Unraveling the stereochemical and dynamics aspects of the catalytic site of bacterial peptidyl-tRNA hydrolase
Bacterial peptidyl-tRNA hydrolase (Pth; EC 3.1.1.29) is a validated target for the design of antibacterial agents. It hydrolyzes the peptidyl-tRNAs
accumulated in the cytoplasm, and thereby prevents cell death by alleviating tRNA starvation. The activity and selectivity of the Vibrio
cholerae and other Pth proteins depend on the stereochemistry and dynamics of residues H24, D97, N118, and N14. D97-H24 interaction is
critical for activity as it increases the nucleophilicity of H24. N118 and N14 have orthogonallly competing interactions with H24, both of
which reduce the nucleophilicity of H24, and are offset by proper positioning of the peptidyl-tRNA substrate. We have carried out exhaustive
characterization of Pth proteins and mutants of its N14, H24, N72, D97, and N118 residues with X-ray crystallography, NMR spectroscopy, MD
simulations, and DSC measurements. Our studies have provided significantly improved understanding of the hydrogen bonding networks and related
dynamics operating in the structural segments important for the catalysis. These interactions are important to unravel not only mechanistic
understanding of enzyme action but also for design and testing of inhibitors against this protein. NMR assignments of the various mutants
made by us will be very useful for this purpose.
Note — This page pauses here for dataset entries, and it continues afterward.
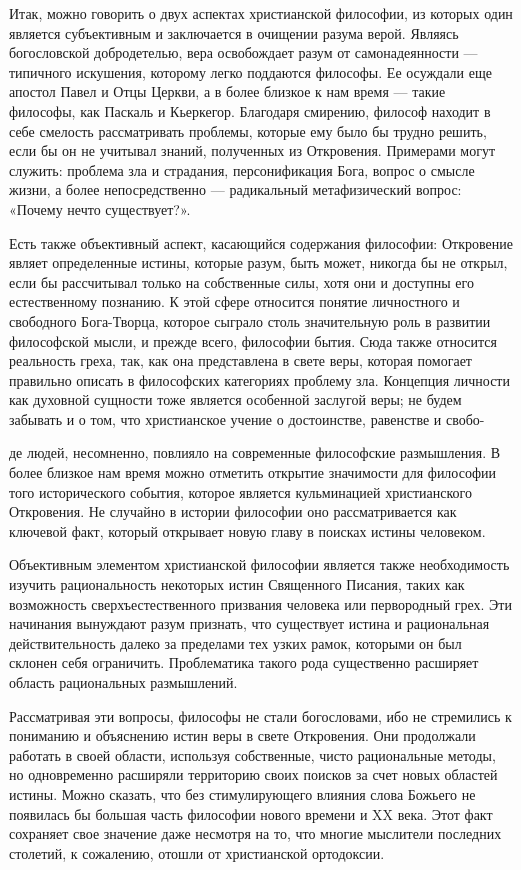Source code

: \documentclass[a5paper,10pt]{article}
\begin{document}
Итак, можно говорить о двух аспектах христианской философии, из которых один
является субъективным и заключается в очищении разума верой. Являясь
богословской добродетелью, вера освобождает разум от самонадеянности —
типичного искушения, которому легко поддаются философы. Ее осуждали еще апостол
Павел и Отцы Церкви, а в более близкое к нам время — такие философы, как
Паскаль и Кьеркегор. Благодаря смирению, философ находит в себе смелость
рассматривать проблемы, которые ему было бы трудно решить, если бы он не
учитывал знаний, полученных из Откровения. Примерами могут служить: проблема
зла и страдания, персонификация Бога, вопрос о смысле жизни, а более
непосредственно — радикальный метафизический вопрос: «Почему нечто
существует?».

Есть также объективный аспект, касающийся содержания философии: Откровение
являет определенные истины, которые разум, быть может, никогда бы не открыл,
если бы рассчитывал только на собственные силы, хотя они и доступны его
естественному познанию. К этой сфере относится понятие личностного и свободного
Бога-Творца, которое сыграло столь значительную роль в развитии философской
мысли, и прежде всего, философии бытия. Сюда также относится реальность греха,
так, как она представлена в свете веры, которая помогает правильно описать в
философских категориях проблему зла. Концепция личности как духовной сущности
тоже является особенной заслугой веры; не будем забывать и о том, что
христианское учение о достоинстве, равенстве и свобо-

де людей, несомненно, повлияло на современные философские размышления. В более
близкое нам время можно отметить открытие значимости для философии того
исторического события, которое является кульминацией христианского Откровения.
Не случайно в истории философии оно рассматривается как ключевой факт, который
открывает новую главу в поисках истины человеком.

Объективным элементом христианской философии является также необходимость
изучить рациональность некоторых истин Священного Писания, таких как
возможность сверхъестественного призвания человека или первородный грех. Эти
начинания вынуждают разум признать, что существует истина и рациональная
действительность далеко за пределами тех узких рамок, которыми он был склонен
себя ограничить. Проблематика такого рода существенно расширяет область
рациональных размышлений.

Рассматривая эти вопросы, философы не стали богословами, ибо не стремились к
пониманию и объяснению истин веры в свете Откровения. Они продолжали работать в
своей области, используя собственные, чисто рациональные методы, но
одновременно расширяли территорию своих поисков за счет новых областей истины.
Можно сказать, что без стимулирующего влияния слова Божьего не появилась бы
большая часть философии нового времени и XX века. Этот факт сохраняет свое
значение даже несмотря на то, что многие мыслители последних столетий, к
сожалению, отошли от христианской ортодоксии.
\end{document}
Actin Depolymerizing Factor (ADF) /Cofilin family: Functions and Regulation
ADF binds to G-actin and F-actin and increases the rate of filament polymerization and depolymerization, hence affecting actin dynamics. ADF
increases the turnover of actin filaments by 20-30 fold, which powers actin based motility. ADF is translocated to the regions of high actin
dynamics like leading edge of ruffled membranes, cleavage furrows of dividing cells and neuronal growth cones. Phosphorylation of ADF/cofilin
on an N-terminal serine results in inhibition of actin binding. Activity is also regulated by phosphoinositide binding, pH, the state of the
actin-bound nucleotide, and nuclear translocation. We have characterized with NMR spectroscopy the solution structures of ADF/cofilins from
Leishmania donovani, Toxoplasma gondii, Caenorhabditis elegans, and Drosophila melanogaster. Parallely, we have also characterized the
thermodynamics of the interaction of these different ADF/cofilins with rabbit muscle ADP-G-actin by Isothermal Titration Calorimetry. Our
studies provide a fine insight of dynamic regions that help in positioning of the ADF/cofilin protein on the surface of F-actin, which later
leads to severing or depolymerization.
Screening of ESAT-family and other cultural filtrate proteins of Mycobacterium tuberculosis H37Rv for vaccine development
We have extensively characterized by several biophysical methods the complex formation between six different transcriptionally related pairs of proteins of
the ESAT-family. We have covered all the five different Esx systems. We have also characterized Rv3111 (MoaC1), and some of the known antigens like Ag85b
and Rv1813. We have carried out mice immunization with selected antigens and have investigated recall responses of sensitized splenocytes by monitoring
lymphocyte proliferation and induction of cytokines like IFNγ, TNFα, IL-2, IL-4, IL-6, IL-10, and IL-17a. This allows us to pick potential candidates for
combination with other well known antigens for generation of chimeras, which can be developed as subunit vaccine against tuberculosis.